▶ [WHAT IS EXPECTED]:
Below are the records; give the number of their lines that contain the word "like" and nothing more.

BEGIN DATA EXTRACT

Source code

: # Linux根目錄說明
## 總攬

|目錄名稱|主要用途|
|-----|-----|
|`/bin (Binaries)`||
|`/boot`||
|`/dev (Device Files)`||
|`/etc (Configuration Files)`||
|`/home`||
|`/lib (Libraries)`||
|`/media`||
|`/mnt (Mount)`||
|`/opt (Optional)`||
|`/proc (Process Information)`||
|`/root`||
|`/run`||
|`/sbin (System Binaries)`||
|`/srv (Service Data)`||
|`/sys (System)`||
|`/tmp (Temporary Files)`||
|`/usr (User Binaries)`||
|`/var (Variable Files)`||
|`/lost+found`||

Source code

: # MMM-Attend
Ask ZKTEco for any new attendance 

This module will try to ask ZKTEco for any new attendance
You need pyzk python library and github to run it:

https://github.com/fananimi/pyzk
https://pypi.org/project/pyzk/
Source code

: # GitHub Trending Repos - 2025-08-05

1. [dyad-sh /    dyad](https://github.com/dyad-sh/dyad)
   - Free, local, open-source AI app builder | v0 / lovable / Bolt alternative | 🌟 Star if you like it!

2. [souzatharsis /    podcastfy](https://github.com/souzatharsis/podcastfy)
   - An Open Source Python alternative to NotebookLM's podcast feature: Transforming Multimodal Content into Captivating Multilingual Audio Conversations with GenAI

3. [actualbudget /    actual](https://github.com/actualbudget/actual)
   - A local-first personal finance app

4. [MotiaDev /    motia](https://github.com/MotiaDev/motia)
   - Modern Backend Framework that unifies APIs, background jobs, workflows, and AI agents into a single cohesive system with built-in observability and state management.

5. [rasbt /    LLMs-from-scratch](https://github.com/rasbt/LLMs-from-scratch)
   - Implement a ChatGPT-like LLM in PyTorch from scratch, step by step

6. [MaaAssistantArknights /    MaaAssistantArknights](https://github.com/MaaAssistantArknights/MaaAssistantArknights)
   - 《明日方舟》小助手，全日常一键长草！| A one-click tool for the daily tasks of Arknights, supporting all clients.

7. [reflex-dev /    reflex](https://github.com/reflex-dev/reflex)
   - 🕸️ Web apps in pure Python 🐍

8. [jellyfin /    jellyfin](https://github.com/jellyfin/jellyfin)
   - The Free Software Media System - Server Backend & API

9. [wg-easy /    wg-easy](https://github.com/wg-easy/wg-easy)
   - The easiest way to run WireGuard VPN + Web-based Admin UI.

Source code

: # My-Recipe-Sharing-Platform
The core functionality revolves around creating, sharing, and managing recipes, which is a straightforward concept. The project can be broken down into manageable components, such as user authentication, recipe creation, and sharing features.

END DATA EXTRACT

▶ [REPLY TO THE TASK]:
2